# What you should do
From the entries, copy out every line in which the word "running" is found.

Stored data entries
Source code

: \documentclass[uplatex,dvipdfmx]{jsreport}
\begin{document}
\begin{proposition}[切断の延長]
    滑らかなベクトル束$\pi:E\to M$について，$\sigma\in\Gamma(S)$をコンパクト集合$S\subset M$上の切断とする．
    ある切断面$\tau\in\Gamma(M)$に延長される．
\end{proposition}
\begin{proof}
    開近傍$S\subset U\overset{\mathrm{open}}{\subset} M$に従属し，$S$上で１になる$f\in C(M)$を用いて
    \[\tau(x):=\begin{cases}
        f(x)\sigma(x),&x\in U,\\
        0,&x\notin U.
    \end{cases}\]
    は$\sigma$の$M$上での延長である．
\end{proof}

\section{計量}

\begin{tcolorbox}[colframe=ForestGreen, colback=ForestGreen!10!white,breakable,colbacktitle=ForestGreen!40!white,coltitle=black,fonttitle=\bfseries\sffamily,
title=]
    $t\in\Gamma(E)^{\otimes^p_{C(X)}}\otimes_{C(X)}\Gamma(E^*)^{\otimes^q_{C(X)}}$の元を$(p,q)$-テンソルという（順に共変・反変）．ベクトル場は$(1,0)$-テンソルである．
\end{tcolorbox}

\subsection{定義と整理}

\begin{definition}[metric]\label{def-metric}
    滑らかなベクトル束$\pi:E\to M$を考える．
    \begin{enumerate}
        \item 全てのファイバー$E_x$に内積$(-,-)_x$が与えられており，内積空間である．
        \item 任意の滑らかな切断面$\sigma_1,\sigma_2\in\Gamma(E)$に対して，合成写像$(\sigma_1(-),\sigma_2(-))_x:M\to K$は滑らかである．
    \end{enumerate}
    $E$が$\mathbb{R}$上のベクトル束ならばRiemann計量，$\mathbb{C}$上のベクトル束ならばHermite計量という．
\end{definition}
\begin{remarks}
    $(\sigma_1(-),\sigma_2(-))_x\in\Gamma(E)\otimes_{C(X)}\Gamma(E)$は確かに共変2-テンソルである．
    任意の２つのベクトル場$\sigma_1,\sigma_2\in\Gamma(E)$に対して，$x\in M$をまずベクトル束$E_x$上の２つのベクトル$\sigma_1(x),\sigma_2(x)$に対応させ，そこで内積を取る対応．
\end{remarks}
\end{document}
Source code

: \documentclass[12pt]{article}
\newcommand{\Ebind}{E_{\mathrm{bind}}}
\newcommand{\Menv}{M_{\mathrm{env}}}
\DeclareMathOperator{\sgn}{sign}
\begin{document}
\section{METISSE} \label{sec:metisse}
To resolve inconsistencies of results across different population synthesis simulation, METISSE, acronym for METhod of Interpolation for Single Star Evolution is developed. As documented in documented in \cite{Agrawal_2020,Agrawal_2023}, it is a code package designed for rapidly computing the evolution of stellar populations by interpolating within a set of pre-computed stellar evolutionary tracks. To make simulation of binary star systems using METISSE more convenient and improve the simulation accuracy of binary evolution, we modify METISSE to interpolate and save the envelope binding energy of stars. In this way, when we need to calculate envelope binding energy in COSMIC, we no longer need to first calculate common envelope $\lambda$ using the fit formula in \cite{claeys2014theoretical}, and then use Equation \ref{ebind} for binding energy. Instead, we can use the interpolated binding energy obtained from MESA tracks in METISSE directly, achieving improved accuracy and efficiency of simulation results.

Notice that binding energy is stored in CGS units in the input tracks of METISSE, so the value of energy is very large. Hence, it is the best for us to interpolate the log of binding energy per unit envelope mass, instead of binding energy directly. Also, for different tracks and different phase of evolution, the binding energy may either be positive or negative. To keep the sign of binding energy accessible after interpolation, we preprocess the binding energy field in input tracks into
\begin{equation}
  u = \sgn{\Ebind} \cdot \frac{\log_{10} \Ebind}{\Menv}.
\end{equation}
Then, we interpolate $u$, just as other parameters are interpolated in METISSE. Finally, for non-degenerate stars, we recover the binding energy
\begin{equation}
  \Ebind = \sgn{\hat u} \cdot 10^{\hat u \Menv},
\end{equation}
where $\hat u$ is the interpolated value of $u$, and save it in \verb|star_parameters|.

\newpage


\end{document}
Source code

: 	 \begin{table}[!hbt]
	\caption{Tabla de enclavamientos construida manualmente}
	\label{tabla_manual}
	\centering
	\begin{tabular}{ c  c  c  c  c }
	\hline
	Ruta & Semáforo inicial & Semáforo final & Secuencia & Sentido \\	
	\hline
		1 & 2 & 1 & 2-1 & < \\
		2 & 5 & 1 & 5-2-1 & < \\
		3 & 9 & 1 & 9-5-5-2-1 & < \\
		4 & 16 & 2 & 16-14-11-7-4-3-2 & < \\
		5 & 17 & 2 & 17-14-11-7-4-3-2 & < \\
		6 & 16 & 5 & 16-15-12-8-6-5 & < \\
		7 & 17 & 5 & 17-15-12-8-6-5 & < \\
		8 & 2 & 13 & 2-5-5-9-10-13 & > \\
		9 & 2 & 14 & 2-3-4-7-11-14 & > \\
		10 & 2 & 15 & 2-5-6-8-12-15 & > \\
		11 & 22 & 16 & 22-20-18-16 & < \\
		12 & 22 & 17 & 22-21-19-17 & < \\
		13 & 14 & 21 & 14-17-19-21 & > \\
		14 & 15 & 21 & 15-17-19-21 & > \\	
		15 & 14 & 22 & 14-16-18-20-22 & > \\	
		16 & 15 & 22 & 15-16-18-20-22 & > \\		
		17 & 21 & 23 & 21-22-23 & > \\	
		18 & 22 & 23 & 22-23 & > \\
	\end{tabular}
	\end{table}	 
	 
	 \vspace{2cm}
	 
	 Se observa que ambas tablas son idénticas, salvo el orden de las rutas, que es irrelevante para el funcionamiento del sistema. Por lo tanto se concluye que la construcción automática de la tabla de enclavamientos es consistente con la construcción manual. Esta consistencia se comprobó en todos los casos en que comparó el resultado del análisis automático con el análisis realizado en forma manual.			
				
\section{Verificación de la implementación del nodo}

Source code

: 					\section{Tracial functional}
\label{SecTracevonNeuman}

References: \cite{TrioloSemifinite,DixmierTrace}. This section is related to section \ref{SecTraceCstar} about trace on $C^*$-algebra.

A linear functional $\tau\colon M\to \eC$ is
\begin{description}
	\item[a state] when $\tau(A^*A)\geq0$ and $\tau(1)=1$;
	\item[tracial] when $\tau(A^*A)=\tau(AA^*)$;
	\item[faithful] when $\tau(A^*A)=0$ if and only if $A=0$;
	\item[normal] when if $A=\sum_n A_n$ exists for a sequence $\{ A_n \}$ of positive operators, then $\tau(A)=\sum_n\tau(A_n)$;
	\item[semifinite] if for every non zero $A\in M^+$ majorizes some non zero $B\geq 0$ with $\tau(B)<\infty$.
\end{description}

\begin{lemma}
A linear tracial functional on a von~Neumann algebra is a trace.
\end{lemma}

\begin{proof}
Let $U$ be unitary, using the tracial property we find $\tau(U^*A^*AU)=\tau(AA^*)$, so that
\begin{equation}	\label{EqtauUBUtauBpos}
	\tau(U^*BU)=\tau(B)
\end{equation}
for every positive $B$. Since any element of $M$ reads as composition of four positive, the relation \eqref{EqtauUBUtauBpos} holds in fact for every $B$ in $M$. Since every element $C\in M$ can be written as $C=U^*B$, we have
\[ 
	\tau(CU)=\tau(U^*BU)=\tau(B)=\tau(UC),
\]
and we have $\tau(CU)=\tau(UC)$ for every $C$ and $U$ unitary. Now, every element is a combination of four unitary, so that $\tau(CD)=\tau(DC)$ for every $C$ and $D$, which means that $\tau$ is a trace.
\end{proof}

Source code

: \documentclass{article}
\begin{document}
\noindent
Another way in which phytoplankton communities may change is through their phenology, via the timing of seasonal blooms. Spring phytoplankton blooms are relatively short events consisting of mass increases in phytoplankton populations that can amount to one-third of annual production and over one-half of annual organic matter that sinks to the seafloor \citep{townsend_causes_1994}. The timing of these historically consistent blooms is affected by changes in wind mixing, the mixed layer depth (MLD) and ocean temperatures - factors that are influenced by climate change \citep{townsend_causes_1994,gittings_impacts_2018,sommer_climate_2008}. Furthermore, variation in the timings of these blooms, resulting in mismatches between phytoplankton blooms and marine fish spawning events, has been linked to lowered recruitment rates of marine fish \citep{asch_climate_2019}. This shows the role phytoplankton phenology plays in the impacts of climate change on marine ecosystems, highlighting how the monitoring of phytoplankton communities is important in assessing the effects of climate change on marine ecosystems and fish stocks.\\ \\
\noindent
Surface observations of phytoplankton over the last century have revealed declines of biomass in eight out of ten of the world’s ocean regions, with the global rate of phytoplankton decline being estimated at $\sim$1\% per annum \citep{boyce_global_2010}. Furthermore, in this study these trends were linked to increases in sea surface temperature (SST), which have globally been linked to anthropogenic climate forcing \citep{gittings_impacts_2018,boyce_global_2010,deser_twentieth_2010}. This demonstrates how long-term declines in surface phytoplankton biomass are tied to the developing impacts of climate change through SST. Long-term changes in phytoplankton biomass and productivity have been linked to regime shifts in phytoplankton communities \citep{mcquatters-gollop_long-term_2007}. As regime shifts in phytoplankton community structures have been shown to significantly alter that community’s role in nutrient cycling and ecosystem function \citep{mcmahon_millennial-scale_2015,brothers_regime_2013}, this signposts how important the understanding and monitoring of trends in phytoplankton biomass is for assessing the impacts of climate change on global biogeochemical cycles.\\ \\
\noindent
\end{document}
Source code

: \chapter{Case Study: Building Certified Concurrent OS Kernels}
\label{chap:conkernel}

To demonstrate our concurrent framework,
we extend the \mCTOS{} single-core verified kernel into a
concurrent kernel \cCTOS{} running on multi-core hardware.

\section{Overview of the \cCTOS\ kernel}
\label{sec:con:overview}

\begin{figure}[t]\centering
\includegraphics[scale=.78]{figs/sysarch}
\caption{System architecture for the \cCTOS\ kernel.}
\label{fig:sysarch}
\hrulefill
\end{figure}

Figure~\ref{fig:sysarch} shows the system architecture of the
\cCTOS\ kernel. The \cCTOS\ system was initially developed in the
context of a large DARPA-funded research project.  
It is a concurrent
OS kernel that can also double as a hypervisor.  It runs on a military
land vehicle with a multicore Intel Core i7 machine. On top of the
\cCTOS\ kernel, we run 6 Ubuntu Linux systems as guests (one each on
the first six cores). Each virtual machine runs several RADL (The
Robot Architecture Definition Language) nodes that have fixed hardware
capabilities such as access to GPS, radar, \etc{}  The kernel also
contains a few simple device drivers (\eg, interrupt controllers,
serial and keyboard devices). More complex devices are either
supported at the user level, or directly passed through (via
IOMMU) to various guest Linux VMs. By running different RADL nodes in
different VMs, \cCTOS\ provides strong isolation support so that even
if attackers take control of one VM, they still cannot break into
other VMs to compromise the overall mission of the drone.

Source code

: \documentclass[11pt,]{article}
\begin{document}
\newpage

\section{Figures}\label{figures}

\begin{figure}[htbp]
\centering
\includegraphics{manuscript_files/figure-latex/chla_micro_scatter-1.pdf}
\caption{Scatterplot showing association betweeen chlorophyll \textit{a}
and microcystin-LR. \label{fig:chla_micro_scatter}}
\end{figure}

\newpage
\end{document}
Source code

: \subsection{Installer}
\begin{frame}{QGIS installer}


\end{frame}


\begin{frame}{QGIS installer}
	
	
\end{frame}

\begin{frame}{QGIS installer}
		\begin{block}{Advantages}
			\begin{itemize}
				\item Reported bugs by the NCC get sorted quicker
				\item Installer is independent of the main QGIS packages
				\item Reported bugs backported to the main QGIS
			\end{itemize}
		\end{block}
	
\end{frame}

# Result
concurrent kernel \cCTOS{} running on multi-core hardware.
IOMMU) to various guest Linux VMs. By running different RADL nodes in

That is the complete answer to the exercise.